What you have to do: Sort through the data and copy the lines holding the word "output".

Records provided:
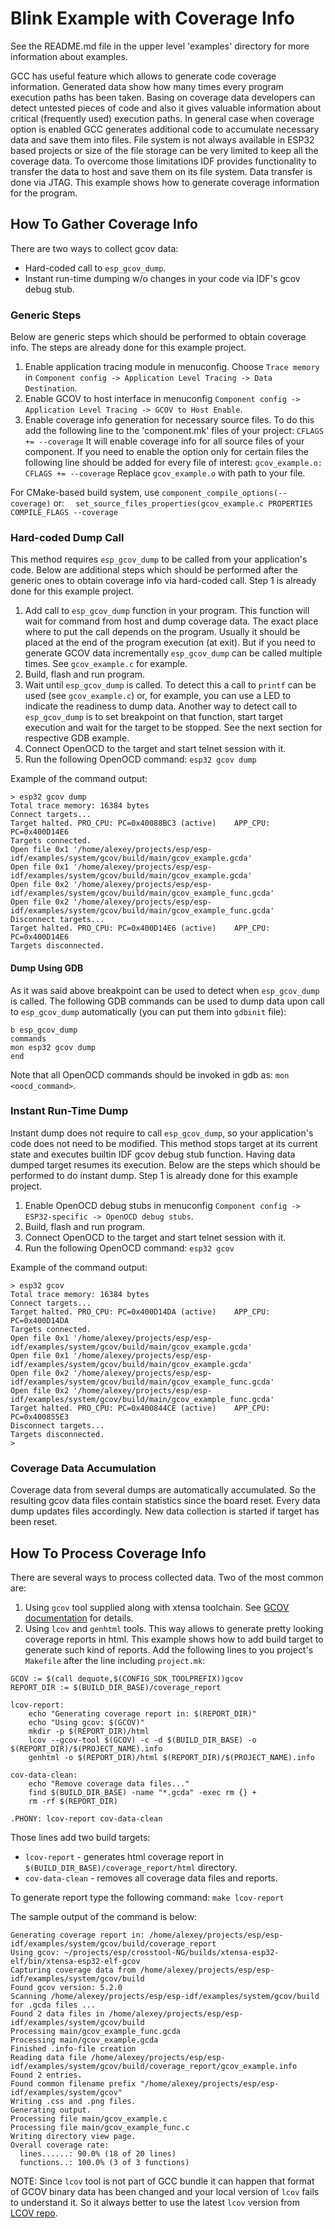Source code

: # Blink Example with Coverage Info

See the README.md file in the upper level 'examples' directory for more information about examples.

GCC has useful feature which allows to generate code coverage information. Generated data show how many times every program execution paths has been taken.
Basing on coverage data developers can detect untested pieces of code and also it gives valuable information about critical (frequently used) execution paths.
In general case when coverage option is enabled GCC generates additional code to accumulate necessary data and save them into files. File system is not always available in ESP32 based projects or size of the file storage can be very limited to keep all the coverage data. To overcome those limitations IDF provides functionality to transfer the data to host and save them on its file system. Data transfer is done via JTAG.
This example shows how to generate coverage information for the program.

## How To Gather Coverage Info

There are two ways to collect gcov data:
* Hard-coded call to `esp_gcov_dump`.
* Instant run-time dumping w/o changes in your code via IDF's gcov debug stub.

### Generic Steps

Below are generic steps which should be performed to obtain coverage info. The steps are already done for this example project.

1. Enable application tracing module in menuconfig. Choose `Trace memory` in `Component config -> Application Level Tracing -> Data Destination`.
2. Enable GCOV to host interface in menuconfig `Component config -> Application Level Tracing -> GCOV to Host Enable`.
3. Enable coverage info generation for necessary source files. To do this add the following line to the 'component.mk' files of your project:
`CFLAGS += --coverage`
It will enable coverage info for all source files of your component. If you need to enable the option only for certain files the following line should be added for every file of interest:
`gcov_example.o: CFLAGS += --coverage`
Replace `gcov_example.o` with path to your file.

  For CMake-based build system, use `component_compile_options(--coverage)` or: `  set_source_files_properties(gcov_example.c PROPERTIES COMPILE_FLAGS --coverage`


### Hard-coded Dump Call

This method requires `esp_gcov_dump` to be called from your application's code. Below are additional steps which should be performed after the generic ones to obtain coverage info via hard-coded call. Step 1 is already done for this example project.

1. Add call to `esp_gcov_dump` function in your program. This function will wait for command from host and dump coverage data. The exact place where to put the call  depends on the program.
Usually it should be placed at the end of the program execution (at exit). But if you need to generate GCOV data incrementally `esp_gcov_dump` can be called multiple times. See `gcov_example.c` for example.
2. Build, flash and run program.
3. Wait until `esp_gcov_dump` is called. To detect this a call to `printf` can be used (see `gcov_example.c`) or, for example, you can use a LED to indicate the readiness to dump data.
Another way to detect call to `esp_gcov_dump` is to set breakpoint on that function, start target execution and wait for the target to be stopped. See the next section for respective GDB example.
4. Connect OpenOCD to the target and start telnet session with it.
5. Run the following OpenOCD command: `esp32 gcov dump`

Example of the command output:
```
> esp32 gcov dump
Total trace memory: 16384 bytes
Connect targets...
Target halted. PRO_CPU: PC=0x40088BC3 (active)    APP_CPU: PC=0x400D14E6 
Targets connected.
Open file 0x1 '/home/alexey/projects/esp/esp-idf/examples/system/gcov/build/main/gcov_example.gcda'
Open file 0x1 '/home/alexey/projects/esp/esp-idf/examples/system/gcov/build/main/gcov_example.gcda'
Open file 0x2 '/home/alexey/projects/esp/esp-idf/examples/system/gcov/build/main/gcov_example_func.gcda'
Open file 0x2 '/home/alexey/projects/esp/esp-idf/examples/system/gcov/build/main/gcov_example_func.gcda'
Disconnect targets...
Target halted. PRO_CPU: PC=0x400D14E6 (active)    APP_CPU: PC=0x400D14E6 
Targets disconnected.
```

#### Dump Using GDB

As it was said above breakpoint can be used to detect when `esp_gcov_dump` is called.
The following GDB commands can be used to dump data upon call to `esp_gcov_dump` automatically (you can put them into `gdbinit` file):
```
b esp_gcov_dump
commands
mon esp32 gcov dump
end
```
Note that all OpenOCD commands should be invoked in gdb as: `mon <oocd_command>`.

### Instant Run-Time Dump

Instant dump does not require to call `esp_gcov_dump`, so your application's code does not need to be modified. This method stops target at its current state and executes builtin IDF gcov debug stub function.
Having data dumped target resumes its execution. Below are the steps which should be performed to do instant dump. Step 1 is already done for this example project.

1. Enable OpenOCD debug stubs in menuconfig `Component config -> ESP32-specific -> OpenOCD debug stubs`.
2. Build, flash and run program.
3. Connect OpenOCD to the target and start telnet session with it.
4. Run the following OpenOCD command: `esp32 gcov`

Example of the command output:
```
> esp32 gcov
Total trace memory: 16384 bytes
Connect targets...
Target halted. PRO_CPU: PC=0x400D14DA (active)    APP_CPU: PC=0x400D14DA 
Targets connected.
Open file 0x1 '/home/alexey/projects/esp/esp-idf/examples/system/gcov/build/main/gcov_example.gcda'
Open file 0x1 '/home/alexey/projects/esp/esp-idf/examples/system/gcov/build/main/gcov_example.gcda'
Open file 0x2 '/home/alexey/projects/esp/esp-idf/examples/system/gcov/build/main/gcov_example_func.gcda'
Open file 0x2 '/home/alexey/projects/esp/esp-idf/examples/system/gcov/build/main/gcov_example_func.gcda'
Target halted. PRO_CPU: PC=0x400844CE (active)    APP_CPU: PC=0x400855E3 
Disconnect targets...
Targets disconnected.
>
```

### Coverage Data Accumulation

Coverage data from several dumps are automatically accumulated. So the resulting gcov data files contain statistics since the board reset. Every data dump updates files accordingly.
New data collection is started if target has been reset.

## How To Process Coverage Info

There are several ways to process collected data. Two of the most common are:

1. Using `gcov` tool supplied along with xtensa toolchain. See [GCOV documentation](https://gcc.gnu.org/onlinedocs/gcc/Gcov.html) for details.
2. Using `lcov` and `genhtml` tools. This way allows to generate pretty looking coverage reports in html. This example shows how to add build target to generate such kind of reports.
Add the following lines to you project's `Makefile` after the line including `project.mk`:

```
GCOV := $(call dequote,$(CONFIG_SDK_TOOLPREFIX))gcov
REPORT_DIR := $(BUILD_DIR_BASE)/coverage_report

lcov-report:
	echo "Generating coverage report in: $(REPORT_DIR)"
	echo "Using gcov: $(GCOV)"
	mkdir -p $(REPORT_DIR)/html
	lcov --gcov-tool $(GCOV) -c -d $(BUILD_DIR_BASE) -o $(REPORT_DIR)/$(PROJECT_NAME).info
	genhtml -o $(REPORT_DIR)/html $(REPORT_DIR)/$(PROJECT_NAME).info

cov-data-clean:
	echo "Remove coverage data files..."
	find $(BUILD_DIR_BASE) -name "*.gcda" -exec rm {} +
	rm -rf $(REPORT_DIR)

.PHONY: lcov-report cov-data-clean
```

Those lines add two build targets:
* `lcov-report` - generates html coverage report in `$(BUILD_DIR_BASE)/coverage_report/html` directory.
* `cov-data-clean` - removes all coverage data files and reports.

To generate report type the following command:
`make lcov-report`

The sample output of the command is below:

```
Generating coverage report in: /home/alexey/projects/esp/esp-idf/examples/system/gcov/build/coverage_report
Using gcov: ~/projects/esp/crosstool-NG/builds/xtensa-esp32-elf/bin/xtensa-esp32-elf-gcov
Capturing coverage data from /home/alexey/projects/esp/esp-idf/examples/system/gcov/build
Found gcov version: 5.2.0
Scanning /home/alexey/projects/esp/esp-idf/examples/system/gcov/build for .gcda files ...
Found 2 data files in /home/alexey/projects/esp/esp-idf/examples/system/gcov/build
Processing main/gcov_example_func.gcda
Processing main/gcov_example.gcda
Finished .info-file creation
Reading data file /home/alexey/projects/esp/esp-idf/examples/system/gcov/build/coverage_report/gcov_example.info
Found 2 entries.
Found common filename prefix "/home/alexey/projects/esp/esp-idf/examples/system/gcov"
Writing .css and .png files.
Generating output.
Processing file main/gcov_example.c
Processing file main/gcov_example_func.c
Writing directory view page.
Overall coverage rate:
  lines......: 90.0% (18 of 20 lines)
  functions..: 100.0% (3 of 3 functions)
```

NOTE: Since `lcov` tool is not part of GCC bundle it can happen that format of GCOV binary data has been changed and your local version of `lcov` fails to understand it.
So it always better to use the latest `lcov` version from [LCOV repo](https://github.com/linux-test-project/lcov).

Expected answer:
Example of the command output:
Example of the command output:
The sample output of the command is below:
Generating output.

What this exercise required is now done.